Recordership is often the first step on the judicial ladder to appointment to the circuit bench.
Where they sit
Recorders may sit in both Crown and County Courts, but most start by sitting in the Crown Court. Their jurisdiction is broadly similar to that of a circuit judge, but they will generally handle less complex or serious matters coming before the court.
Recorders are required to manage cases actively as well as to determine claims at trial. A recorder’s duties include assisting the parties to prepare for trial, presiding over court proceedings and delivering judgments in both applications and contested trials.

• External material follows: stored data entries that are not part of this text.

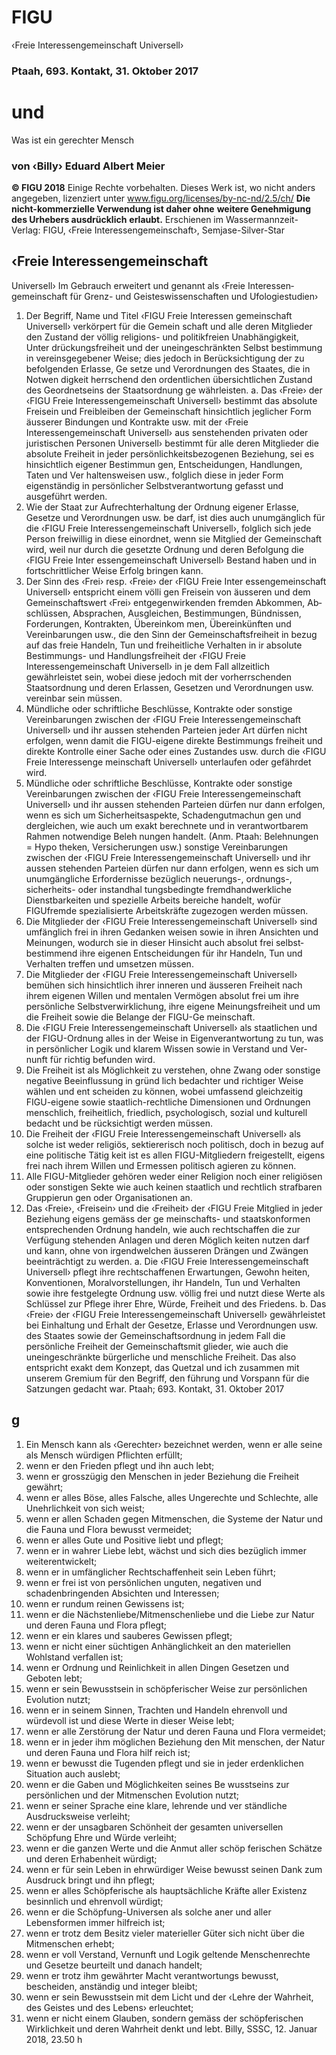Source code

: # FIGU
‹Freie Interessengemeinschaft Universell›
### Ptaah, 693. Kontakt, 31. Oktober 2017
# und
Was ist ein gerechter Mensch
### von ‹Billy› Eduard Albert Meier
**© FIGU 2018**
Einige Rechte vorbehalten. Dieses Werk ist, wo nicht anders angegeben, lizenziert unter www.figu.org/licenses/by-nc-nd/2.5/ch/
**Die nicht-kommerzielle Verwendung ist daher ohne**
**weitere Genehmigung des Urhebers ausdrücklich**
**erlaubt.**
Erschienen im Wassermannzeit-Verlag: FIGU, ‹Freie Interessengemeinschaft›, Semjase-Silver-Star
## ‹Freie Interessengemeinschaft
Universell› Im Gebrauch erweitert und genannt als ‹Freie Interessen­ gemeinschaft für Grenz- und Geisteswissenschaften und Ufologiestudien›
1. Der Begriff, Name und Titel ‹FIGU Freie Interessen­ gemeinschaft Universell› verkörpert für die Gemein­ schaft und alle deren Mitglieder den Zustand der völlig religions- und politikfreien Unabhängigkeit, Unter­ drückungsfreiheit und der uneingeschränkten Selbst­ bestimmung in vereinsgegebener Weise; dies jedoch in Berücksichtigung der zu befolgenden Erlasse, Ge­ setze und Verordnungen des Staates, die in Notwen­ digkeit herrschend den ordentlichen übersichtlichen Zustand des Geordnetseins der Staatsordnung ge­ währleisten. a. Das ‹Freie› der ‹FIGU Freie Interessengemeinschaft Universell› bestimmt das absolute Freisein und Freibleiben der Gemeinschaft hinsichtlich jeglicher Form äusserer Bindungen und Kontrakte usw. mit der ‹Freie Interessengemeinschaft Universell› aus­ senstehenden privaten oder juristischen Personen Universell› bestimmt für alle deren Mitglieder die absolute Freiheit in jeder persönlichkeitsbezogenen Beziehung, sei es hinsichtlich eigener Bestimmun­ gen, Entscheidungen, Handlungen, Taten und Ver­ haltensweisen usw., folglich diese in jeder Form eigenständig in persönlicher Selbstverantwortung gefasst und ausgeführt werden.
2. Wie der Staat zur Aufrechterhaltung der Ordnung eigener Erlasse, Gesetze und Verordnungen usw. be­ darf, ist dies auch unumgänglich für die ‹FIGU Freie Interessengemeinschaft Universell›, folglich sich jede Person freiwillig in diese einordnet, wenn sie Mitglied der Gemeinschaft wird, weil nur durch die gesetzte Ordnung und deren Befolgung die ‹FIGU Freie Inter­ essengemeinschaft Universell› Bestand haben und in fortschrittlicher Weise Erfolg bringen kann.
3. Der Sinn des ‹Frei› resp. ‹Freie› der ‹FIGU Freie Inter­ essengemeinschaft Universell› entspricht einem völli­ gen Freisein von äusseren und dem Gemeinschaftswert ‹Frei› entgegenwirkenden fremden Abkommen, Ab­ schlüssen, Absprachen, Ausgleichen, Bestimmungen, Bündnissen, Forderungen, Kontrakten, Übereinkom­ men, Übereinkünften und Vereinbarungen usw., die den Sinn der Gemeinschaftsfreiheit in bezug auf das freie Handeln, Tun und freiheitliche Verhalten in ir­ absolute Bestimmungs- und Handlungsfreiheit der ‹FIGU Freie Interessengemeinschaft Universell› in je­ dem Fall allzeitlich gewährleistet sein, wobei diese jedoch mit der vorherrschenden Staatsordnung und deren Erlassen, Gesetzen und Verordnungen usw. vereinbar sein müssen.
5. Mündliche oder schriftliche Beschlüsse, Kontrakte oder sonstige Vereinbarungen zwischen der ‹FIGU Freie Interessengemeinschaft Universell› und ihr aussen­ stehenden Parteien jeder Art dürfen nicht erfolgen, wenn damit die FIGU-eigene direkte Bestimmungs­ freiheit und direkte Kontrolle einer Sache oder eines Zustandes usw. durch die ‹FIGU Freie Interessenge­ meinschaft Universell› unterlaufen oder gefährdet wird.
6. Mündliche oder schriftliche Beschlüsse, Kontrakte oder sonstige Vereinbarungen zwischen der ‹FIGU Freie Interessengemeinschaft Universell› und ihr aussen­ stehenden Parteien dürfen nur dann erfolgen, wenn es sich um Sicherheitsaspekte, Schadengutmachun­ gen und dergleichen, wie auch um exakt berechnete und in verantwortbarem Rahmen notwendige Beleh­ nungen handelt. (Anm. Ptaah: Belehnungen = Hypo­ theken, Versicherungen usw.) sonstige Vereinbarungen zwischen der ‹FIGU Freie Interessengemeinschaft Universell› und ihr aussen­ stehenden Parteien dürfen nur dann erfolgen, wenn es sich um unumgängliche Erfordernisse bezüglich neuerungs-, ordnungs-, sicherheits- oder instandhal­ tungsbedingte fremdhandwerkliche Dienstbarkeiten und spezielle Arbeits bereiche handelt, wofür FIGUfremde spezialisierte Arbeitskräfte zugezogen werden müssen.
8. Die Mitglieder der ‹FIGU Freie Interessengemeinschaft Universell› sind umfänglich frei in ihren Gedanken­ weisen sowie in ihren Ansichten und Meinungen, wodurch sie in dieser Hinsicht auch absolut frei selbst­ bestimmend ihre eigenen Entscheidungen für ihr Handeln, Tun und Verhalten treffen und umsetzen müssen.
9. Die Mitglieder der ‹FIGU Freie Interessengemeinschaft Universell› bemühen sich hinsichtlich ihrer inneren und äusseren Freiheit nach ihrem eigenen Willen und mentalen Vermögen absolut frei um ihre persönliche Selbstverwirklichung, ihre eigene Meinungsfreiheit und um die Freiheit sowie die Belange der FIGU-Ge­ meinschaft.
10. Die ‹FIGU Freie Interessengemeinschaft Universell› als staatlichen und der FIGU-Ordnung alles in der Weise in Eigenverantwortung zu tun, was in persönlicher Logik und klarem Wissen sowie in Verstand und Ver­ nunft für richtig befunden wird.
11. Die Freiheit ist als Möglichkeit zu verstehen, ohne Zwang oder sonstige negative Beeinflussung in gründ­ lich bedachter und richtiger Weise wählen und ent­ scheiden zu können, wobei umfassend gleichzeitig FIGU-eigene sowie staatlich-rechtliche Dimensionen und Ordnungen menschlich, freiheitlich, friedlich, psychologisch, sozial und kulturell bedacht und be­ rücksichtigt werden müssen.
12. Die Freiheit der ‹FIGU Freie Interessengemeinschaft Universell› als solche ist weder religiös, sektiererisch noch politisch, doch in bezug auf eine politische Tätig­ keit ist es allen FIGU-Mitgliedern freigestellt, eigens frei nach ihrem Willen und Ermessen politisch agieren zu können.
13. Alle FIGU-Mitglieder gehören weder einer Religion noch einer religiösen oder sonstigen Sekte wie auch keinen staatlich und rechtlich strafbaren Gruppierun­ gen oder Organisationen an.
14. Das ‹Freie›, ‹Freisein› und die ‹Freiheit› der ‹FIGU Freie Mitglied in jeder Beziehung eigens gemäss der ge­ meinschafts- und staatskonformen entsprechenden Ordnung handeln, wie auch rechtschaffen die zur Verfügung stehenden Anlagen und deren Möglich­ keiten nutzen darf und kann, ohne von irgendwelchen äusseren Drängen und Zwängen beeinträchtigt zu werden. a. Die ‹FIGU Freie Interessengemeinschaft Universell› pflegt ihre rechtschaffenen Erwartungen, Gewohn­ heiten, Konventionen, Moralvorstellungen, ihr Handeln, Tun und Verhalten sowie ihre festgelegte Ordnung usw. völlig frei und nutzt diese Werte als Schlüssel zur Pflege ihrer Ehre, Würde, Freiheit und des Friedens. b. Das ‹Freie› der ‹FIGU Freie Interessengemeinschaft Universell› gewährleistet bei Einhaltung und Erhalt der Gesetze, Erlasse und Verordnungen usw. des Staates sowie der Gemeinschaftsordnung in jedem Fall die persönliche Freiheit der Gemeinschaftsmit­ glieder, wie auch die uneingeschränkte bürgerliche und menschliche Freiheit. Das also entspricht exakt dem Konzept, das Quetzal und ich zusammen mit unserem Gremium für den Begriff, den führung und Vorspann für die Satzungen gedacht war. Ptaah; 693. Kontakt, 31. Oktober 2017
## g
1. Ein Mensch kann als ‹Gerechter› bezeichnet werden, wenn er alle seine als Mensch würdigen Pflichten erfüllt;
2. wenn er den Frieden pflegt und ihn auch lebt;
3. wenn er grosszügig den Menschen in jeder Beziehung die Freiheit gewährt;
4. wenn er alles Böse, alles Falsche, alles Ungerechte und Schlechte, alle Unehrlichkeit von sich weist;
5. wenn er allen Schaden gegen Mitmenschen, die Systeme der Natur und die Fauna und Flora bewusst vermeidet;
6. wenn er alles Gute und Positive liebt und pflegt;
7. wenn er in wahrer Liebe lebt, wächst und sich dies­ bezüglich immer weiterentwickelt;
8. wenn er in umfänglicher Rechtschaffenheit sein Leben führt;
9. wenn er frei ist von persönlichen unguten, negativen und schadenbringenden Absichten und Interessen;
10. wenn er rundum reinen Gewissens ist;
11. wenn er die Nächstenliebe/Mitmenschenliebe und die Liebe zur Natur und deren Fauna und Flora pflegt;
12. wenn er ein klares und sauberes Gewissen pflegt;
13. wenn er nicht einer süchtigen Anhänglichkeit an den materiellen Wohlstand verfallen ist;
14. wenn er Ordnung und Reinlichkeit in allen Dingen Gesetzen und Geboten lebt;
16. wenn er sein Bewusstsein in schöpferischer Weise zur persönlichen Evolution nutzt;
17. wenn er in seinem Sinnen, Trachten und Handeln ehrenvoll und würdevoll ist und diese Werte in dieser Weise lebt;
18. wenn er alle Zerstörung der Natur und deren Fauna und Flora vermeidet;
19. wenn er in jeder ihm möglichen Beziehung den Mit­ menschen, der Natur und deren Fauna und Flora hilf­ reich ist;
20. wenn er bewusst die Tugenden pflegt und sie in jeder erdenklichen Situation auch auslebt;
21. wenn er die Gaben und Möglichkeiten seines Be­ wusstseins zur persönlichen und der Mitmenschen Evolution nutzt;
22. wenn er seiner Sprache eine klare, lehrende und ver­ ständliche Ausdrucksweise verleiht;
23. wenn er der unsagbaren Schönheit der gesamten universellen Schöpfung Ehre und Würde verleiht;
24. wenn er die ganzen Werte und die Anmut aller schöp­ ferischen Schätze und deren Erhabenheit würdigt;
25. wenn er für sein Leben in ehrwürdiger Weise bewusst seinen Dank zum Ausdruck bringt und ihn pflegt;
26. wenn er alles Schöpferische als hauptsächliche Kräfte aller Existenz besinnlich und ehrenvoll würdigt;
27. wenn er die Schöpfung-Universen als solche aner­ und aller Lebensformen immer hilfreich ist;
29. wenn er trotz dem Besitz vieler materieller Güter sich nicht über die Mitmenschen erhebt;
30. wenn er voll Verstand, Vernunft und Logik geltende Menschenrechte und Gesetze beurteilt und danach handelt;
31. wenn er trotz ihm gewährter Macht verantwortungs­ bewusst, bescheiden, anständig und integer bleibt;
32. wenn er sein Bewusstsein mit dem Licht und der ‹Lehre der Wahrheit, des Geistes und des Lebens› erleuchtet;
33. wenn er nicht einem Glauben, sondern gemäss der schöpferischen Wirklichkeit und deren Wahrheit denkt und lebt. Billy, SSSC, 12. Januar 2018, 23.50 h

Recorders are expected to sit for at least 15 days a year but not normally for more than 30 days a year. Recorders may choose whether to count training days as sitting days. Newly appointed recorders have to attend a Judicial Studies Board residential induction course and to sit in with a circuit judge for one week. A Royal Warrant will then be issued and the recorder’s first week of sitting will be supervised. Recorders also attend periodical continuation courses lasting two days every three years.
Recorders are appointed by the Queen on the recommendation of the Lord Chancellor, after a fair and open competition administered by the Judicial Appointments Commission.
Appointments are for five years, and are usually automatically extended by the Lord Chancellor for further successive terms of five years.
Whether sitting in the Crown or County court, Recorders wear a black coat with bands, a Queen's Counsel or junior barrister's gown.